Validation & Engineering Group, Inc. (V&EG) is a leading services supplier who provides solutions for the Pharmaceutical, Biotechnology, Chemical, Food, and Medical Devices industries in the following areas: Laboratory, Compliance, Computer, Engineering, Project Management, Validation, and other services.

We are seeking a talented, dedicated individual committed to work under the highest ethics standards for the following position:

• Validation & Qualification Specialists – Laboratory Equipment and Systems

Position Overview:
We are seeking an experienced Validation & Qualification Specialist to support a laboratory equipment commissioning, qualification, and validation project within a pharmaceutical / FDA-regulated environment. The ideal candidate will have expertise across multiple areas, including validation planning, method transfer, temperature distribution studies, laboratory management system validation, deviation management, and regulatory compliance.
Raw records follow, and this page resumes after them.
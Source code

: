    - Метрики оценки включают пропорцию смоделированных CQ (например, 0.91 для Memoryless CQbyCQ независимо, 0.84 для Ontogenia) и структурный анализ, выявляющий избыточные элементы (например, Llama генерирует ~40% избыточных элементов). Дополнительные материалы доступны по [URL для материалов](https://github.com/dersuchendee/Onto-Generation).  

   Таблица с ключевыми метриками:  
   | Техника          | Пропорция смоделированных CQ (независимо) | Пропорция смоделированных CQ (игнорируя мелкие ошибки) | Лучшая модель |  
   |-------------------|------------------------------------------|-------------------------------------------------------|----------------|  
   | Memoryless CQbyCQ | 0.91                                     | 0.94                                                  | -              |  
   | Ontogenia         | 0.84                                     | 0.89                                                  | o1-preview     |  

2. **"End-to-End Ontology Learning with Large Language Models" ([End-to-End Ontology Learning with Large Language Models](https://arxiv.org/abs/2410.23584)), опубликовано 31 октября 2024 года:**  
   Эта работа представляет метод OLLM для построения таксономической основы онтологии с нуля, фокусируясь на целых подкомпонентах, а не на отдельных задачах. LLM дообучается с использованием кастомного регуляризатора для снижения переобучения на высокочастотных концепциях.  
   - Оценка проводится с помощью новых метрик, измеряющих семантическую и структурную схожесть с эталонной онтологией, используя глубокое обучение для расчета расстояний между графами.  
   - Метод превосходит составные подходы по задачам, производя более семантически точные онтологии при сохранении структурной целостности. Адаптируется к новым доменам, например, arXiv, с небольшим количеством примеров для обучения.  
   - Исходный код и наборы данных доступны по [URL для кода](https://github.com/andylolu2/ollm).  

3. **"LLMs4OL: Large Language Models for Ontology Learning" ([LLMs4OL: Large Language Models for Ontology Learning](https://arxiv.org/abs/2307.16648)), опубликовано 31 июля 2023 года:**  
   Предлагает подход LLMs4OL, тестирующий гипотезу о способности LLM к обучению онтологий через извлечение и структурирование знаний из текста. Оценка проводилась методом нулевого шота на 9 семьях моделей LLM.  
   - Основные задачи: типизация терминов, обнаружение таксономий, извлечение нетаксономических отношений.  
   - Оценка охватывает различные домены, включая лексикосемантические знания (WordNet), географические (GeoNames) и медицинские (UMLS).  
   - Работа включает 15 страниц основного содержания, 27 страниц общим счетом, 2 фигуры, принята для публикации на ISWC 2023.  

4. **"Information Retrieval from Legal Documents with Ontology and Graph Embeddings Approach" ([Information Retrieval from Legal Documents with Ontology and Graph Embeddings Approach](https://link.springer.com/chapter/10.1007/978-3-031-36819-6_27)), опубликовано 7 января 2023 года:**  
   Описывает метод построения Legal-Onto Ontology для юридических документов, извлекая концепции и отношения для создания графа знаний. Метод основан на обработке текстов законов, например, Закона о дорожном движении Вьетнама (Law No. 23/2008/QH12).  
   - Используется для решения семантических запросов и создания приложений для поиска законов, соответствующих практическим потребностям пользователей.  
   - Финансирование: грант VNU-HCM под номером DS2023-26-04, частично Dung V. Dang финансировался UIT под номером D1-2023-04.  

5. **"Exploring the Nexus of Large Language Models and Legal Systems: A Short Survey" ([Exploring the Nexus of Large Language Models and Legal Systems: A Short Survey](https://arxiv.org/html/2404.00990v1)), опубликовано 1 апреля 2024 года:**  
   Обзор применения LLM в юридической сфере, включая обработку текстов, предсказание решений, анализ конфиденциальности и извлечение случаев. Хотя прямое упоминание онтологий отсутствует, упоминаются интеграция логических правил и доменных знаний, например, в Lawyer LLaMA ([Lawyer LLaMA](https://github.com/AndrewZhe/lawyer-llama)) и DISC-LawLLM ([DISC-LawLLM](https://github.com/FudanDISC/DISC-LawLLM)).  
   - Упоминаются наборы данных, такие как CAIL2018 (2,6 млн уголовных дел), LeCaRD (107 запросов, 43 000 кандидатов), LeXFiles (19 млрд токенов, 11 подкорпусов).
Preference will be given to candidates with experience in all these areas.

Responsibilities:

• Develop and execute validation plans for laboratory equipment, systems, and processes, ensuring compliance with regulatory standards and SOPs.
• Perform commissioning, qualification, and validation (IQ, OQ, PQ) activities for laboratory equipment and associated systems.
• Conduct temperature distribution studies, including temperature mapping for equipment such as freezers, refrigerators, and incubators.
• Validate laboratory management systems, ensuring proper documentation and compliance with SOPs and FDA guidelines.
• Support method transfers by providing technical expertise to ensure smooth transitions and compliance with project requirements.
• Manage deviations by documenting, resolving, and implementing corrective and preventive actions (CAPAs) effectively.
• Provide regular project updates, track progress, and participate actively in project meetings.
• Maintain compliance with cGMP, FDA, ICH Q7, Q8, Q9, and other applicable guidelines throughout the project lifecycle.

Qualifications:

• Bachelor’s degree in engineering, life sciences, or a related field.
• 3+ years of experience in validation and qualification within pharmaceutical, biotech, or FDA-regulated environments.
• Proficiency in laboratory equipment validation, including HPLCs, GCs, incubators, and temperature-controlled equipment.
• Hands-on experience in temperature mapping and distribution studies.
• Knowledge of laboratory management system validation and associated documentation.
• Experience with method transfer and managing deviations, including CAPA development.
• Strong understanding of regulatory requirements, including cGMP, FDA, and ICH guidelines.
• Technical writing expertise for creating and reviewing validation protocols and reports.
• Excellent organizational and communication skills to work effectively in a project environment.

Preferred Qualifications:

• Experience in laboratory equipment relocation projects.
• Proficiency in validation software tools and systems.
• Background in temperature-controlled environments and compliance standards.

Why Join Us?
This position offers an opportunity to contribute to a critical project ensuring laboratory equipment and systems meet regulatory standards and operate optimally post-installation. This role provides exposure to diverse technical challenges in a highly regulated environment, fostering professional growth and development.